* _Task to complete_
Output the data verbatim, minus the images.

* _Records_
_ _ _ _ _ _ _

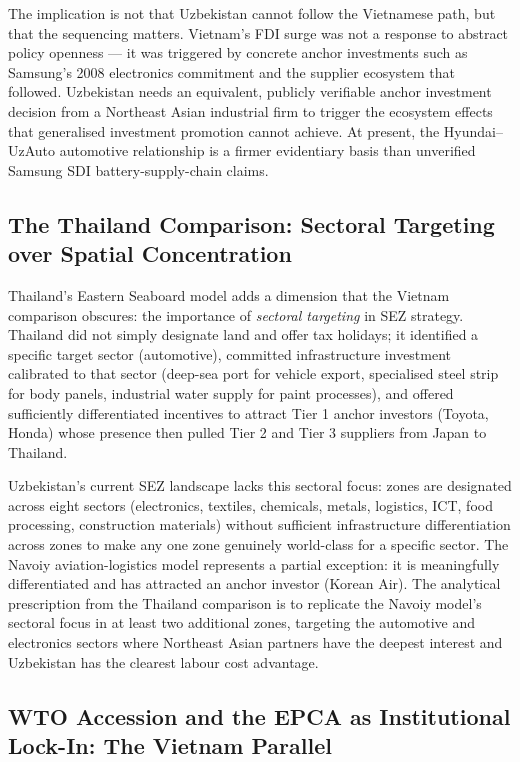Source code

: The implication is not that Uzbekistan cannot follow the Vietnamese path, but that the sequencing matters. Vietnam's FDI surge was not a response to abstract policy openness --- it was triggered by concrete anchor investments such as Samsung's 2008 electronics commitment and the supplier ecosystem that followed. Uzbekistan needs an equivalent, publicly verifiable anchor investment decision from a Northeast Asian industrial firm to trigger the ecosystem effects that generalised investment promotion cannot achieve. At present, the Hyundai--UzAuto automotive relationship is a firmer evidentiary basis than unverified Samsung SDI battery-supply-chain claims.

\subsection{The Thailand Comparison: Sectoral Targeting over Spatial Concentration}

Thailand's Eastern Seaboard model adds a dimension that the Vietnam comparison obscures: the importance of \textit{sectoral targeting} in SEZ strategy. Thailand did not simply designate land and offer tax holidays; it identified a specific target sector (automotive), committed infrastructure investment calibrated to that sector (deep-sea port for vehicle export, specialised steel strip for body panels, industrial water supply for paint processes), and offered sufficiently differentiated incentives to attract Tier 1 anchor investors (Toyota, Honda) whose presence then pulled Tier 2 and Tier 3 suppliers from Japan to Thailand.

Uzbekistan's current SEZ landscape lacks this sectoral focus: zones are designated across eight sectors (electronics, textiles, chemicals, metals, logistics, ICT, food processing, construction materials) without sufficient infrastructure differentiation across zones to make any one zone genuinely world-class for a specific sector. The Navoiy aviation-logistics model represents a partial exception: it is meaningfully differentiated and has attracted an anchor investor (Korean Air). The analytical prescription from the Thailand comparison is to replicate the Navoiy model's sectoral focus in at least two additional zones, targeting the automotive and electronics sectors where Northeast Asian partners have the deepest interest and Uzbekistan has the clearest labour cost advantage.

\subsection{WTO Accession and the EPCA as Institutional Lock-In: The Vietnam Parallel}

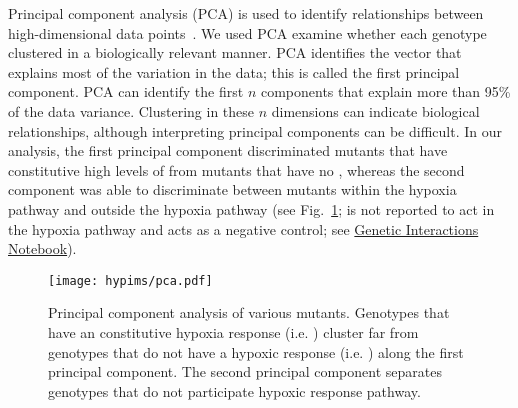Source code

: Principal component analysis (PCA) is used to identify relationships between
high-dimensional data points~\citep{Yeung2001}. We used PCA
examine whether each genotype clustered in a biologically relevant manner. PCA
identifies the vector that explains most of the variation in the data; this
is called the first principal component. PCA can identify the first
$n$ components that explain more than 95\% of the data variance.
Clustering in these $n$ dimensions can indicate biological
relationships, although interpreting principal components can be
difficult.
In our analysis, the first principal component discriminated mutants
that have constitutive high levels of \hifp{} from mutants that have no \hifp{},
whereas the second component was able to discriminate between mutants within the
hypoxia pathway and outside the hypoxia pathway (see Fig.~\ref{fig:pca};
 is not reported to act in the hypoxia pathway and acts as a
negative control; see
\href{https://wormlabcaltech.github.io/mprsq/analysis_notebooks/2_predict_interactions.html}
{Genetic Interactions Notebook}).

\begin{figure}[tbhp]
  \centering
  \texttt{[image: hypims/pca.pdf]}
  \caption{
    Principal component analysis of various \cel{} mutants. Genotypes that have
    an constitutive hypoxia response (i.e. \egl{}) cluster far from genotypes
    that do not have a hypoxic response (i.e. \hif{}) along the first principal
    component. The second principal component separates genotypes that do not
    participate hypoxic response pathway.
  }
\label{fig:pca}
\end{figure}

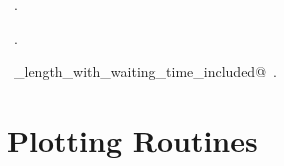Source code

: \documentclass[11.5pt]{report}
\begin{document}
\begin{flushleft}
\begin{list}{}{}
\mbox{}\verb@@{\NWsep}
\end{list}
\vspace{-1.5ex}
\footnotesize
\begin{list}{}{\setlength{\itemsep}{-\parsep}\setlength{\itemindent}{-\leftmargin}}
\item \NWtxtMacroDefBy\ .
\item \NWtxtMacroRefIn\ .
\item \NWtxtIdentsDefed\nobreak\  \verb@tour_length_with_waiting_time_included@\nobreak\ .
\item{}
\end{list}
\vspace{4ex}
\end{flushleft}
\section{Plotting Routines}
\newchunk 
\end{document}
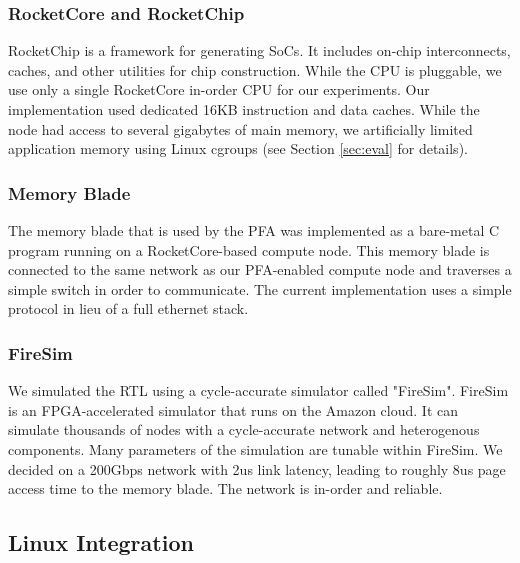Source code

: \subsubsection{RocketCore and RocketChip}
RocketChip\cite{rocketchip} is a framework for generating SoCs. It includes
on-chip interconnects, caches, and other utilities for chip construction. While
the CPU is pluggable, we use only a single RocketCore in-order CPU for our
experiments. Our implementation used dedicated 16KB instruction and data
caches. While the node had access to several gigabytes of main memory, we
artificially limited application memory using Linux cgroups (see Section
\ref{sec:eval} for details).

\subsubsection{Memory Blade}
The memory blade that is used by the PFA was implemented as a bare-metal C
program running on a RocketCore-based compute node. This memory blade is
connected to the same network as our PFA-enabled compute node and traverses a
simple switch in order to communicate. The current implementation uses a simple
protocol in lieu of a full ethernet stack. 

\subsubsection{FireSim}
We simulated the RTL using a cycle-accurate simulator called
"FireSim"\cite{firesim}. FireSim is an FPGA-accelerated simulator that runs on
the Amazon cloud. It can simulate thousands of nodes with a cycle-accurate
network and heterogenous components.  Many parameters of the simulation are
tunable within FireSim. We decided on a 200Gbps network with 2us link latency,
leading to roughly 8us page access time to the memory blade. The network is
in-order and reliable. 

\subsection{Linux Integration} \label{sec:linuxImpl}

_ _ _ _ _ _ _

* _Answer for the task_
Source code

: The implication is not that Uzbekistan cannot follow the Vietnamese path, but that the sequencing matters. Vietnam's FDI surge was not a response to abstract policy openness --- it was triggered by concrete anchor investments such as Samsung's 2008 electronics commitment and the supplier ecosystem that followed. Uzbekistan needs an equivalent, publicly verifiable anchor investment decision from a Northeast Asian industrial firm to trigger the ecosystem effects that generalised investment promotion cannot achieve. At present, the Hyundai--UzAuto automotive relationship is a firmer evidentiary basis than unverified Samsung SDI battery-supply-chain claims.

\subsection{The Thailand Comparison: Sectoral Targeting over Spatial Concentration}

Thailand's Eastern Seaboard model adds a dimension that the Vietnam comparison obscures: the importance of \textit{sectoral targeting} in SEZ strategy. Thailand did not simply designate land and offer tax holidays; it identified a specific target sector (automotive), committed infrastructure investment calibrated to that sector (deep-sea port for vehicle export, specialised steel strip for body panels, industrial water supply for paint processes), and offered sufficiently differentiated incentives to attract Tier 1 anchor investors (Toyota, Honda) whose presence then pulled Tier 2 and Tier 3 suppliers from Japan to Thailand.

Uzbekistan's current SEZ landscape lacks this sectoral focus: zones are designated across eight sectors (electronics, textiles, chemicals, metals, logistics, ICT, food processing, construction materials) without sufficient infrastructure differentiation across zones to make any one zone genuinely world-class for a specific sector. The Navoiy aviation-logistics model represents a partial exception: it is meaningfully differentiated and has attracted an anchor investor (Korean Air). The analytical prescription from the Thailand comparison is to replicate the Navoiy model's sectoral focus in at least two additional zones, targeting the automotive and electronics sectors where Northeast Asian partners have the deepest interest and Uzbekistan has the clearest labour cost advantage.

\subsection{WTO Accession and the EPCA as Institutional Lock-In: The Vietnam Parallel}

Source code

: Principal component analysis (PCA) is used to identify relationships between
high-dimensional data points~\citep{Yeung2001}. We used PCA
examine whether each genotype clustered in a biologically relevant manner. PCA
identifies the vector that explains most of the variation in the data; this
is called the first principal component. PCA can identify the first
$n$ components that explain more than 95\% of the data variance.
Clustering in these $n$ dimensions can indicate biological
relationships, although interpreting principal components can be
difficult.
In our analysis, the first principal component discriminated mutants
that have constitutive high levels of \hifp{} from mutants that have no \hifp{},
whereas the second component was able to discriminate between mutants within the
hypoxia pathway and outside the hypoxia pathway (see Fig.~\ref{fig:pca};
 is not reported to act in the hypoxia pathway and acts as a
negative control; see
\href{https://wormlabcaltech.github.io/mprsq/analysis_notebooks/2_predict_interactions.html}
{Genetic Interactions Notebook}).

\begin{figure}[tbhp]
  \centering
  \texttt{[image: hypims/pca.pdf]}
  \caption{
    Principal component analysis of various \cel{} mutants. Genotypes that have
    an constitutive hypoxia response (i.e. \egl{}) cluster far from genotypes
    that do not have a hypoxic response (i.e. \hif{}) along the first principal
    component. The second principal component separates genotypes that do not
    participate hypoxic response pathway.
  }
\label{fig:pca}
\end{figure}

Source code

: \documentclass[11.5pt]{report}
\begin{document}
\begin{flushleft}
\begin{list}{}{}
\mbox{}\verb@@{\NWsep}
\end{list}
\vspace{-1.5ex}
\footnotesize
\begin{list}{}{\setlength{\itemsep}{-\parsep}\setlength{\itemindent}{-\leftmargin}}
\item \NWtxtMacroDefBy\ .
\item \NWtxtMacroRefIn\ .
\item \NWtxtIdentsDefed\nobreak\  \verb@tour_length_with_waiting_time_included@\nobreak\ .
\item{}
\end{list}
\vspace{4ex}
\end{flushleft}
\section{Plotting Routines}
\newchunk 
\end{document}
Source code

: \subsubsection{RocketCore and RocketChip}
RocketChip\cite{rocketchip} is a framework for generating SoCs. It includes
on-chip interconnects, caches, and other utilities for chip construction. While
the CPU is pluggable, we use only a single RocketCore in-order CPU for our
experiments. Our implementation used dedicated 16KB instruction and data
caches. While the node had access to several gigabytes of main memory, we
artificially limited application memory using Linux cgroups (see Section
\ref{sec:eval} for details).

\subsubsection{Memory Blade}
The memory blade that is used by the PFA was implemented as a bare-metal C
program running on a RocketCore-based compute node. This memory blade is
connected to the same network as our PFA-enabled compute node and traverses a
simple switch in order to communicate. The current implementation uses a simple
protocol in lieu of a full ethernet stack. 

\subsubsection{FireSim}
We simulated the RTL using a cycle-accurate simulator called
"FireSim"\cite{firesim}. FireSim is an FPGA-accelerated simulator that runs on
the Amazon cloud. It can simulate thousands of nodes with a cycle-accurate
network and heterogenous components.  Many parameters of the simulation are
tunable within FireSim. We decided on a 200Gbps network with 2us link latency,
leading to roughly 8us page access time to the memory blade. The network is
in-order and reliable. 

\subsection{Linux Integration} \label{sec:linuxImpl}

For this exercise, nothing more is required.